U.S. refuses visa to Iran's nomination for UN envoy

U.S. refuses visa to Iran's nomination for UN envoy

PanARMENIAN.Net - President Barack Obama has come under intense pressure from the U.S. Congress not to allow Aboutalebi to enter the country.

The White House has refused to issue a U.S. visa to Iran's nomination for UN ambassador, who was involved in seizure of the U.S. embassy in 1979.

The decision in effect bars Hamid Aboutalebi from taking up the role at the UN, which is based in New York.

Aboutalebi was linked to the student group that took dozens of people hostage at the embassy in Tehran.

Earlier this week, the White House told the Iranian government its selection of a one-time student revolutionary to be UN ambassador was "not viable".

A spokesman for Iran's mission to the UN, Hamid Babaei, described the decision as "regrettable" and said it contravened international law.

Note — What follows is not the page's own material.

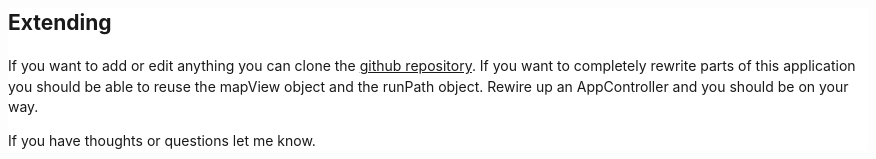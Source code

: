 ## Extending

If you want to add or edit anything you can clone the [github repository](https://github.com/johanan/RunBrowser). If you want to completely rewrite parts of this application you should be able to reuse the mapView object and the runPath object. Rewire up an AppController and you should be on your way.

If you have thoughts or questions let me know.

The U.S. House of Representatives and the Senate have both voted in favour of a bill barring Aboutalebi from the U.S. It still requires the signature of the president before it can become law.

Iran says Aboutalebi is one of its most experienced diplomats and stands by his nomination.

White House spokesman Jay Carney said on Friday, April 11, the UN and Iran had been told "that we will not issue a visa to Aboutalebi".

He did not say whether President Obama would sign the bill but said the president shared the sentiments of Congress.

In an interview with an Iranian news site last month, Aboutalebi said he was not part of the group that took over the U.S. embassy and was only later asked to translate for the students.

The 52 Americans were held for 444 days during the crisis.

It is believed the U.S. has never before denied a visa for a UN ambassador and correspondents say there is concern among diplomats about the precedent that could be set.